• _Work order_
Repeat the listing that follows without a single change.

━━━━━━━━━━━━━━━━

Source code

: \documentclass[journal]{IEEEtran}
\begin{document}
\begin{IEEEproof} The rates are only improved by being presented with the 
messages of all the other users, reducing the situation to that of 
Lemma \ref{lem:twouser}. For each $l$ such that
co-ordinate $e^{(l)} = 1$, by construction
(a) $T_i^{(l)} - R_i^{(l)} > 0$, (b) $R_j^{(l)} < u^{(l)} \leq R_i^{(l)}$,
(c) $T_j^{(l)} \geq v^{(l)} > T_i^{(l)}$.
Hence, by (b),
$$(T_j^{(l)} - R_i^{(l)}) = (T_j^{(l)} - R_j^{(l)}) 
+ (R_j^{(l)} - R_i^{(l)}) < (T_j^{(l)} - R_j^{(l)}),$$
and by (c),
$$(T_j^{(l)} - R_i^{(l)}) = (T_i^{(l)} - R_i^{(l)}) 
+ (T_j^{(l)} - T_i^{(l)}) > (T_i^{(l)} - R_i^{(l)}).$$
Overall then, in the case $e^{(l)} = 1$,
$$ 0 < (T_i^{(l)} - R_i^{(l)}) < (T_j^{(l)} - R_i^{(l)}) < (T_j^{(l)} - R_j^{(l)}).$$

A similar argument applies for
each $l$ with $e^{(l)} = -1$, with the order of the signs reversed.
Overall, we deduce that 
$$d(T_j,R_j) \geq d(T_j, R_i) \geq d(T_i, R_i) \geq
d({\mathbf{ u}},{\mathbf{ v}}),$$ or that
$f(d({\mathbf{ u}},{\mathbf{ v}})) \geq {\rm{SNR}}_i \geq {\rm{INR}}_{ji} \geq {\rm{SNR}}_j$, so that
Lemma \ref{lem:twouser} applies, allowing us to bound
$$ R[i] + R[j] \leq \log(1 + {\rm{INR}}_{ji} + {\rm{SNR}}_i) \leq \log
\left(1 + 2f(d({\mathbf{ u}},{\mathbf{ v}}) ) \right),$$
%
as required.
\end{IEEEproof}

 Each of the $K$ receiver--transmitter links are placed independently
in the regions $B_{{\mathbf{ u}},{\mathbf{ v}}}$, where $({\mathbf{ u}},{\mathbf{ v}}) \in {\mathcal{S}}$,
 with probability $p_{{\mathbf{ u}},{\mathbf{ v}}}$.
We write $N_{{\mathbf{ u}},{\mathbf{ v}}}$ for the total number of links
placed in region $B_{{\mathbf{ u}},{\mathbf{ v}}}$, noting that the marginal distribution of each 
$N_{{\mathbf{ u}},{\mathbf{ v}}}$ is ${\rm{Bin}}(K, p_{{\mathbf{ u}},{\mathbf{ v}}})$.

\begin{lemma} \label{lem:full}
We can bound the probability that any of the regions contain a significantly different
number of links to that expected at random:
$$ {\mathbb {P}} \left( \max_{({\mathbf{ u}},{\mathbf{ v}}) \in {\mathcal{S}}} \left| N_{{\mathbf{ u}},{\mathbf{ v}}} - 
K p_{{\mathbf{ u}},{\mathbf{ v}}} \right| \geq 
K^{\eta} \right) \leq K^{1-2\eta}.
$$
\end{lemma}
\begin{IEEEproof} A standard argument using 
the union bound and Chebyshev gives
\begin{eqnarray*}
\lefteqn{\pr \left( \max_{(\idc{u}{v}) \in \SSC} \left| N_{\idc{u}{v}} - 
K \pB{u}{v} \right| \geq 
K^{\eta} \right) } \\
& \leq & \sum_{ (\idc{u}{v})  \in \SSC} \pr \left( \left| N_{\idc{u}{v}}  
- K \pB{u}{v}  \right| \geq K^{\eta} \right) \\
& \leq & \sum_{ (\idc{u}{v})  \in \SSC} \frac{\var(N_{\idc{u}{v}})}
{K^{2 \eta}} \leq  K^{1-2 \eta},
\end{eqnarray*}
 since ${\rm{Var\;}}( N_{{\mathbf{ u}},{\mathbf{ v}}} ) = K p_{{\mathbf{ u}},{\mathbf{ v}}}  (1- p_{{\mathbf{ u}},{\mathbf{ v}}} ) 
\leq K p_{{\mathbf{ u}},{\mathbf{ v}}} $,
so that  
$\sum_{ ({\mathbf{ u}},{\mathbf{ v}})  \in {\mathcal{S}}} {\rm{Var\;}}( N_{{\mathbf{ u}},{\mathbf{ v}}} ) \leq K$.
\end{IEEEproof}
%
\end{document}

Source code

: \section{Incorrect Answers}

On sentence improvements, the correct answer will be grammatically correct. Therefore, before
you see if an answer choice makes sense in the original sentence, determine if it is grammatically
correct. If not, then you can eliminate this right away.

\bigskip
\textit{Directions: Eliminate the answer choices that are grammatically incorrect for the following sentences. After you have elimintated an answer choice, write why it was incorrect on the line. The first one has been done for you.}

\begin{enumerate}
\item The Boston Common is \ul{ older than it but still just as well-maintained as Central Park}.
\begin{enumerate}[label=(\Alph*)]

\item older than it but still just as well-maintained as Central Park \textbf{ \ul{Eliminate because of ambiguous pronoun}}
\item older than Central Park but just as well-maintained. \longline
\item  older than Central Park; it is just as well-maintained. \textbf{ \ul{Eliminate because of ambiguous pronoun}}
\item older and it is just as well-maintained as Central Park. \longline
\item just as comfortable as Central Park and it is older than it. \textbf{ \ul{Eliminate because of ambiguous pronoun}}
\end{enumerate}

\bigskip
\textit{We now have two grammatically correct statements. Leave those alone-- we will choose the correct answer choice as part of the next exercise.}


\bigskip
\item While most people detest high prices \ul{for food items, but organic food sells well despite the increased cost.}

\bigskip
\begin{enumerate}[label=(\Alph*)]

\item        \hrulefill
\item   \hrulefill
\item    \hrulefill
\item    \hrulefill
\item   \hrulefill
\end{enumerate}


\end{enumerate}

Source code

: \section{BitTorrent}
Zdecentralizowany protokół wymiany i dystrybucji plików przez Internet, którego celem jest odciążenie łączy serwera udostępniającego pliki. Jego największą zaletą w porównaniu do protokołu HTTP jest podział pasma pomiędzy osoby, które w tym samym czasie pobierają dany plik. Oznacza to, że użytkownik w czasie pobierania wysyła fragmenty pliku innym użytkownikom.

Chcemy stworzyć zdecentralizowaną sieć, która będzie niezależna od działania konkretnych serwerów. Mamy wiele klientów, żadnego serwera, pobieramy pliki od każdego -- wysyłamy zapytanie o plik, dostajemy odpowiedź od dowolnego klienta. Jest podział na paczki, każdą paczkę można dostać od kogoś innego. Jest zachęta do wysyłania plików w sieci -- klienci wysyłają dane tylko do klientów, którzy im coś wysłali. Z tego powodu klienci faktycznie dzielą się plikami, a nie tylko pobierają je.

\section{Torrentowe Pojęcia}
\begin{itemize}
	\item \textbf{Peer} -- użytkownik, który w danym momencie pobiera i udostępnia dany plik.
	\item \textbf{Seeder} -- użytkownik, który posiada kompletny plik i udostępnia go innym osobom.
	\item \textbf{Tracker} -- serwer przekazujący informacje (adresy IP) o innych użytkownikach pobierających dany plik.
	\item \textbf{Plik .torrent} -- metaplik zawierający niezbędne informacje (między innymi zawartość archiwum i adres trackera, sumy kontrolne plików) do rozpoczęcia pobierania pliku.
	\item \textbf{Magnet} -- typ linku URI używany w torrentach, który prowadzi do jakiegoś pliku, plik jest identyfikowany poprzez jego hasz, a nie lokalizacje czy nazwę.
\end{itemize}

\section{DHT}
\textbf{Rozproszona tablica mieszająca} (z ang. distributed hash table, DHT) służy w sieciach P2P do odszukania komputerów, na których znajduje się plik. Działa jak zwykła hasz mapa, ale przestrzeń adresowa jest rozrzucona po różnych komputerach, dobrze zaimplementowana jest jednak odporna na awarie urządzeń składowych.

━━━━━━━━━━━━━━━━

• _Your response_
Source code

: \documentclass[journal]{IEEEtran}
\begin{document}
\begin{IEEEproof} The rates are only improved by being presented with the 
messages of all the other users, reducing the situation to that of 
Lemma \ref{lem:twouser}. For each $l$ such that
co-ordinate $e^{(l)} = 1$, by construction
(a) $T_i^{(l)} - R_i^{(l)} > 0$, (b) $R_j^{(l)} < u^{(l)} \leq R_i^{(l)}$,
(c) $T_j^{(l)} \geq v^{(l)} > T_i^{(l)}$.
Hence, by (b),
$$(T_j^{(l)} - R_i^{(l)}) = (T_j^{(l)} - R_j^{(l)}) 
+ (R_j^{(l)} - R_i^{(l)}) < (T_j^{(l)} - R_j^{(l)}),$$
and by (c),
$$(T_j^{(l)} - R_i^{(l)}) = (T_i^{(l)} - R_i^{(l)}) 
+ (T_j^{(l)} - T_i^{(l)}) > (T_i^{(l)} - R_i^{(l)}).$$
Overall then, in the case $e^{(l)} = 1$,
$$ 0 < (T_i^{(l)} - R_i^{(l)}) < (T_j^{(l)} - R_i^{(l)}) < (T_j^{(l)} - R_j^{(l)}).$$

A similar argument applies for
each $l$ with $e^{(l)} = -1$, with the order of the signs reversed.
Overall, we deduce that 
$$d(T_j,R_j) \geq d(T_j, R_i) \geq d(T_i, R_i) \geq
d({\mathbf{ u}},{\mathbf{ v}}),$$ or that
$f(d({\mathbf{ u}},{\mathbf{ v}})) \geq {\rm{SNR}}_i \geq {\rm{INR}}_{ji} \geq {\rm{SNR}}_j$, so that
Lemma \ref{lem:twouser} applies, allowing us to bound
$$ R[i] + R[j] \leq \log(1 + {\rm{INR}}_{ji} + {\rm{SNR}}_i) \leq \log
\left(1 + 2f(d({\mathbf{ u}},{\mathbf{ v}}) ) \right),$$
%
as required.
\end{IEEEproof}

 Each of the $K$ receiver--transmitter links are placed independently
in the regions $B_{{\mathbf{ u}},{\mathbf{ v}}}$, where $({\mathbf{ u}},{\mathbf{ v}}) \in {\mathcal{S}}$,
 with probability $p_{{\mathbf{ u}},{\mathbf{ v}}}$.
We write $N_{{\mathbf{ u}},{\mathbf{ v}}}$ for the total number of links
placed in region $B_{{\mathbf{ u}},{\mathbf{ v}}}$, noting that the marginal distribution of each 
$N_{{\mathbf{ u}},{\mathbf{ v}}}$ is ${\rm{Bin}}(K, p_{{\mathbf{ u}},{\mathbf{ v}}})$.

\begin{lemma} \label{lem:full}
We can bound the probability that any of the regions contain a significantly different
number of links to that expected at random:
$$ {\mathbb {P}} \left( \max_{({\mathbf{ u}},{\mathbf{ v}}) \in {\mathcal{S}}} \left| N_{{\mathbf{ u}},{\mathbf{ v}}} - 
K p_{{\mathbf{ u}},{\mathbf{ v}}} \right| \geq 
K^{\eta} \right) \leq K^{1-2\eta}.
$$
\end{lemma}
\begin{IEEEproof} A standard argument using 
the union bound and Chebyshev gives
\begin{eqnarray*}
\lefteqn{\pr \left( \max_{(\idc{u}{v}) \in \SSC} \left| N_{\idc{u}{v}} - 
K \pB{u}{v} \right| \geq 
K^{\eta} \right) } \\
& \leq & \sum_{ (\idc{u}{v})  \in \SSC} \pr \left( \left| N_{\idc{u}{v}}  
- K \pB{u}{v}  \right| \geq K^{\eta} \right) \\
& \leq & \sum_{ (\idc{u}{v})  \in \SSC} \frac{\var(N_{\idc{u}{v}})}
{K^{2 \eta}} \leq  K^{1-2 \eta},
\end{eqnarray*}
 since ${\rm{Var\;}}( N_{{\mathbf{ u}},{\mathbf{ v}}} ) = K p_{{\mathbf{ u}},{\mathbf{ v}}}  (1- p_{{\mathbf{ u}},{\mathbf{ v}}} ) 
\leq K p_{{\mathbf{ u}},{\mathbf{ v}}} $,
so that  
$\sum_{ ({\mathbf{ u}},{\mathbf{ v}})  \in {\mathcal{S}}} {\rm{Var\;}}( N_{{\mathbf{ u}},{\mathbf{ v}}} ) \leq K$.
\end{IEEEproof}
%
\end{document}

Source code

: \section{Incorrect Answers}

On sentence improvements, the correct answer will be grammatically correct. Therefore, before
you see if an answer choice makes sense in the original sentence, determine if it is grammatically
correct. If not, then you can eliminate this right away.

\bigskip
\textit{Directions: Eliminate the answer choices that are grammatically incorrect for the following sentences. After you have elimintated an answer choice, write why it was incorrect on the line. The first one has been done for you.}

\begin{enumerate}
\item The Boston Common is \ul{ older than it but still just as well-maintained as Central Park}.
\begin{enumerate}[label=(\Alph*)]

\item older than it but still just as well-maintained as Central Park \textbf{ \ul{Eliminate because of ambiguous pronoun}}
\item older than Central Park but just as well-maintained. \longline
\item  older than Central Park; it is just as well-maintained. \textbf{ \ul{Eliminate because of ambiguous pronoun}}
\item older and it is just as well-maintained as Central Park. \longline
\item just as comfortable as Central Park and it is older than it. \textbf{ \ul{Eliminate because of ambiguous pronoun}}
\end{enumerate}

\bigskip
\textit{We now have two grammatically correct statements. Leave those alone-- we will choose the correct answer choice as part of the next exercise.}


\bigskip
\item While most people detest high prices \ul{for food items, but organic food sells well despite the increased cost.}

\bigskip
\begin{enumerate}[label=(\Alph*)]

\item        \hrulefill
\item   \hrulefill
\item    \hrulefill
\item    \hrulefill
\item   \hrulefill
\end{enumerate}


\end{enumerate}

Source code

: \section{BitTorrent}
Zdecentralizowany protokół wymiany i dystrybucji plików przez Internet, którego celem jest odciążenie łączy serwera udostępniającego pliki. Jego największą zaletą w porównaniu do protokołu HTTP jest podział pasma pomiędzy osoby, które w tym samym czasie pobierają dany plik. Oznacza to, że użytkownik w czasie pobierania wysyła fragmenty pliku innym użytkownikom.

Chcemy stworzyć zdecentralizowaną sieć, która będzie niezależna od działania konkretnych serwerów. Mamy wiele klientów, żadnego serwera, pobieramy pliki od każdego -- wysyłamy zapytanie o plik, dostajemy odpowiedź od dowolnego klienta. Jest podział na paczki, każdą paczkę można dostać od kogoś innego. Jest zachęta do wysyłania plików w sieci -- klienci wysyłają dane tylko do klientów, którzy im coś wysłali. Z tego powodu klienci faktycznie dzielą się plikami, a nie tylko pobierają je.

\section{Torrentowe Pojęcia}
\begin{itemize}
	\item \textbf{Peer} -- użytkownik, który w danym momencie pobiera i udostępnia dany plik.
	\item \textbf{Seeder} -- użytkownik, który posiada kompletny plik i udostępnia go innym osobom.
	\item \textbf{Tracker} -- serwer przekazujący informacje (adresy IP) o innych użytkownikach pobierających dany plik.
	\item \textbf{Plik .torrent} -- metaplik zawierający niezbędne informacje (między innymi zawartość archiwum i adres trackera, sumy kontrolne plików) do rozpoczęcia pobierania pliku.
	\item \textbf{Magnet} -- typ linku URI używany w torrentach, który prowadzi do jakiegoś pliku, plik jest identyfikowany poprzez jego hasz, a nie lokalizacje czy nazwę.
\end{itemize}

\section{DHT}
\textbf{Rozproszona tablica mieszająca} (z ang. distributed hash table, DHT) służy w sieciach P2P do odszukania komputerów, na których znajduje się plik. Działa jak zwykła hasz mapa, ale przestrzeń adresowa jest rozrzucona po różnych komputerach, dobrze zaimplementowana jest jednak odporna na awarie urządzeń składowych.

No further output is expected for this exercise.